> [Required action] When the string "includegraphics" appears in a line of the records, show the whole line.

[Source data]
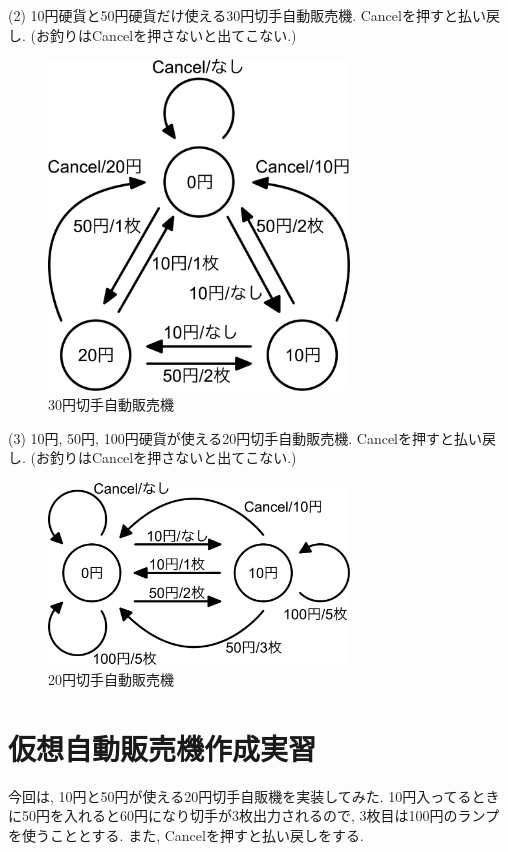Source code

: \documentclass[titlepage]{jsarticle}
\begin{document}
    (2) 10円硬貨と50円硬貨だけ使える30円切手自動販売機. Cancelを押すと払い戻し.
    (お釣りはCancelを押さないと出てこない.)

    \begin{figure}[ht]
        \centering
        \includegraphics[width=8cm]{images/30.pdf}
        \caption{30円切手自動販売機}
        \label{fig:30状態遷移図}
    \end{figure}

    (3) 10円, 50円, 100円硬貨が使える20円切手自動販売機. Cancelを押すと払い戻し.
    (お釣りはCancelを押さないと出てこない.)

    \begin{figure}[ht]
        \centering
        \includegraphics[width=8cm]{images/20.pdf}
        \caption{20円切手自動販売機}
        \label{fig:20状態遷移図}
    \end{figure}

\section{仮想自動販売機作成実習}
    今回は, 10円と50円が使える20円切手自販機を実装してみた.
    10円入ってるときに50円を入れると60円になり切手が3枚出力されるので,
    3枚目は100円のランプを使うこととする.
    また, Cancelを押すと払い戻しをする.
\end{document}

> [Output below]
        \includegraphics[width=8cm]{images/30.pdf}
        \includegraphics[width=8cm]{images/20.pdf}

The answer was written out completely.